(Your goal): All lines from the entries below that contain the string "Rate" should be copied out.

· · · · ·

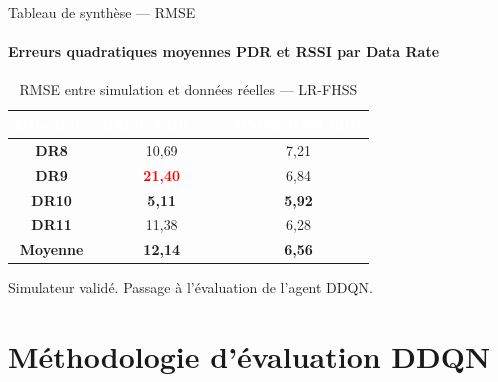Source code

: \documentclass[aspectratio=169, 11pt]{beamer}
\begin{document}
	
	\begin{frame}{Tableau de synthèse — RMSE }
		\framesubtitle{Erreurs quadratiques moyennes PDR et RSSI par Data Rate}
		
		
		\begin{table}
			\centering
			\renewcommand{\arraystretch}{1.35}
			\begin{tabular}{|>{\bfseries}c|c|c|}
				\hline
				\rowcolor{blue!50}
				\textcolor{white}{\textbf{Data Rate}} &
				\textcolor{white}{\textbf{RMSE PDR (\%)}} &
				\textcolor{white}{\textbf{RMSE RSSI (dB)}} \\
				\hline
				DR8  & 10{,}69 & 7{,}21 \\
				\hline
				\rowcolor{gray!20}
				DR9  & \textcolor{red}{\textbf{21{,}40}} & 6{,}84 \\
				\hline
				DR10 & \textcolor{green!50!black}{\textbf{5{,}11}} & \textcolor{green!50!black}{\textbf{5{,}92}} \\
				\hline
				\rowcolor{gray!20}
				DR11 & 11{,}38 & 6{,}28 \\
				\hline\hline
				\rowcolor{cyan!30}
				\textbf{Moyenne} & \textbf{12{,}14} & \textbf{6{,}56} \\
				\hline
			\end{tabular}
			\caption{RMSE entre simulation et données réelles — LR-FHSS}
			\label{tab:validation_errors}
		\end{table}
		
		\vspace{0.2em}
		\begin{tcolorbox}[
			colback=green!10, colframe=green!50!black, boxrule=0.8pt,
			left=6pt, right=6pt, top=3pt, bottom=3pt, sharp corners
			]
			\centering\small\textcolor{green!50!black}{%
				Simulateur validé. Passage à l'évaluation de l'agent DDQN.}
		\end{tcolorbox}
	\end{frame}
	
	\section{Méthodologie d'évaluation DDQN}
	
\end{document}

· · · · ·

(Answer space):
		\framesubtitle{Erreurs quadratiques moyennes PDR et RSSI par Data Rate}
				\textcolor{white}{\textbf{Data Rate}} &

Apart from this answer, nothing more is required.